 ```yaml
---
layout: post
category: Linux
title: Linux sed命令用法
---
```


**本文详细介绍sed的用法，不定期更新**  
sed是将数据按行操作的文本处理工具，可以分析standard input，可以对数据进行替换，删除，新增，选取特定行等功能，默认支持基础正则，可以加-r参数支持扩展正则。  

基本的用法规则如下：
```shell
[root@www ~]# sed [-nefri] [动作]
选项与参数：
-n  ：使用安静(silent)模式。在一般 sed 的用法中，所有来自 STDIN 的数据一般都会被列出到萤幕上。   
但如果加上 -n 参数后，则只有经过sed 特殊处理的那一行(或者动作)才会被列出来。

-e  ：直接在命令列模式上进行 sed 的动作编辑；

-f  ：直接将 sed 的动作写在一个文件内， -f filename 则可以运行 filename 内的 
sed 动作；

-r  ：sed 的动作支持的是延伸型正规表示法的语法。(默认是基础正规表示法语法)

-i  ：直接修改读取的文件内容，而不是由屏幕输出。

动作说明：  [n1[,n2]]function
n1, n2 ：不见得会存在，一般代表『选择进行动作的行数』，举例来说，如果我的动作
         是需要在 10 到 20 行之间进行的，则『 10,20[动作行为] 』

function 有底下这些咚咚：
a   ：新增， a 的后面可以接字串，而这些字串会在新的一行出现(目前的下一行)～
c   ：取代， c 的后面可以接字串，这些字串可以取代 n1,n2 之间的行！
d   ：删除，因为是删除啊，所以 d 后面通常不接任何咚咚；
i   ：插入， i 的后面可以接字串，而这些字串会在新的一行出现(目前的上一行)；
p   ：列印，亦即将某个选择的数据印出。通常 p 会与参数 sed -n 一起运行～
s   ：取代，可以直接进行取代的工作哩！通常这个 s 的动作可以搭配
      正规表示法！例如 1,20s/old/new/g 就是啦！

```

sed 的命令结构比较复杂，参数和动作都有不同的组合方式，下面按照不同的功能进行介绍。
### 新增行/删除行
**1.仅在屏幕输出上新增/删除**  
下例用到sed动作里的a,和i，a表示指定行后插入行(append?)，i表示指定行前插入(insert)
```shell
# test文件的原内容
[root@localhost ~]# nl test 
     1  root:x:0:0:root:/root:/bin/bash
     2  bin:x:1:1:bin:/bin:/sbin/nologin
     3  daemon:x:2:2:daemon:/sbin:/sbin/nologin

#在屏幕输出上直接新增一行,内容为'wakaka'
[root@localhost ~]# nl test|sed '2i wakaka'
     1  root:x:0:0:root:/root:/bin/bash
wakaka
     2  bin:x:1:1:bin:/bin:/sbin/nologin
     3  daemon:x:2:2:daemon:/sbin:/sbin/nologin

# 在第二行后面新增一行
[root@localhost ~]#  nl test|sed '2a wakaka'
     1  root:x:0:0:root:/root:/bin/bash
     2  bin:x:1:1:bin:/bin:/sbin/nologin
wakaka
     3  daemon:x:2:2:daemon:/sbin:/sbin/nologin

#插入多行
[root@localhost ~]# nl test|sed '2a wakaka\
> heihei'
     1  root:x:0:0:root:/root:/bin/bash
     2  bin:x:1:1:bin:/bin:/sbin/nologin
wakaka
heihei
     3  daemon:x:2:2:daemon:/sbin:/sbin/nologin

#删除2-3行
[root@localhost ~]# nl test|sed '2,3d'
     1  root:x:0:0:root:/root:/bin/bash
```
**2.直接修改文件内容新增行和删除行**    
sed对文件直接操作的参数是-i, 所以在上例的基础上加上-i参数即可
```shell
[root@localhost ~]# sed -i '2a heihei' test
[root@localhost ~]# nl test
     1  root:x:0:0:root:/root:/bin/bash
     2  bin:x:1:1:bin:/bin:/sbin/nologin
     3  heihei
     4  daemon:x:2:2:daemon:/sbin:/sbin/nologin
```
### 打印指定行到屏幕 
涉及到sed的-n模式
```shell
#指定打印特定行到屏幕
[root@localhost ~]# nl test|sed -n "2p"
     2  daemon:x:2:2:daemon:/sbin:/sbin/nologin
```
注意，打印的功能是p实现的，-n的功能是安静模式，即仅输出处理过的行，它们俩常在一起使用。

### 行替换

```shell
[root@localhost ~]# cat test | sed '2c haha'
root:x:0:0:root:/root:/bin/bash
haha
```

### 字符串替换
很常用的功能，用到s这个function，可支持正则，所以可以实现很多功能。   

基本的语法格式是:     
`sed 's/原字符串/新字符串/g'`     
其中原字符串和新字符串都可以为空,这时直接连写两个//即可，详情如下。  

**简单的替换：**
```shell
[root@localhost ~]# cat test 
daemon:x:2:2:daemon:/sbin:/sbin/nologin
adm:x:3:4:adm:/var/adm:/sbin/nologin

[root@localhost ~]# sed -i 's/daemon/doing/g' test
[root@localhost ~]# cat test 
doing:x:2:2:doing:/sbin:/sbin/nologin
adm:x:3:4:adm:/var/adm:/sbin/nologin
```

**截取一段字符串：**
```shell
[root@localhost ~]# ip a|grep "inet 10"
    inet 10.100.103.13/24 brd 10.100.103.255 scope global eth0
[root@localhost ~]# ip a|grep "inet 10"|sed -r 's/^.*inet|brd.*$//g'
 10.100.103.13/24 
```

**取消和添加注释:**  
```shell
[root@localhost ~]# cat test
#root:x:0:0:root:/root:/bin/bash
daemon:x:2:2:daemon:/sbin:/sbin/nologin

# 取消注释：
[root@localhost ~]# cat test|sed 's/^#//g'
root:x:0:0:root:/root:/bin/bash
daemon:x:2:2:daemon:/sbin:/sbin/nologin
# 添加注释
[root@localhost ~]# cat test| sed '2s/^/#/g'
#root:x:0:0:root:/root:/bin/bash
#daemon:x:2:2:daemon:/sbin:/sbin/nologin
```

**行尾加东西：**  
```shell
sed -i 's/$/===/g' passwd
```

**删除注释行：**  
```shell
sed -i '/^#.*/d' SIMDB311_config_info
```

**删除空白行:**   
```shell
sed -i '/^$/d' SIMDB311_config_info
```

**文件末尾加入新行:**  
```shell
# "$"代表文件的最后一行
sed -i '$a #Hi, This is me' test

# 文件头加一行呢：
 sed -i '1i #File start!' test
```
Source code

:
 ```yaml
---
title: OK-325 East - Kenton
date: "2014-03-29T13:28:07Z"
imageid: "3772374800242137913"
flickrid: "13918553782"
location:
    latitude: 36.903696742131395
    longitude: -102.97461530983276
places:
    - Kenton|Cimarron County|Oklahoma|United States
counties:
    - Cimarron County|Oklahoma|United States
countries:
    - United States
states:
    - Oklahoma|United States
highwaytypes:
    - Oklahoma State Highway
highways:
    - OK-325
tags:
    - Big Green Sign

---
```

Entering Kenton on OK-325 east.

# TASK TO COMPLETE
If the word "haha" appears in a line above, copy that line.

# TASK RESULT
[root@localhost ~]# cat test | sed '2c haha'
haha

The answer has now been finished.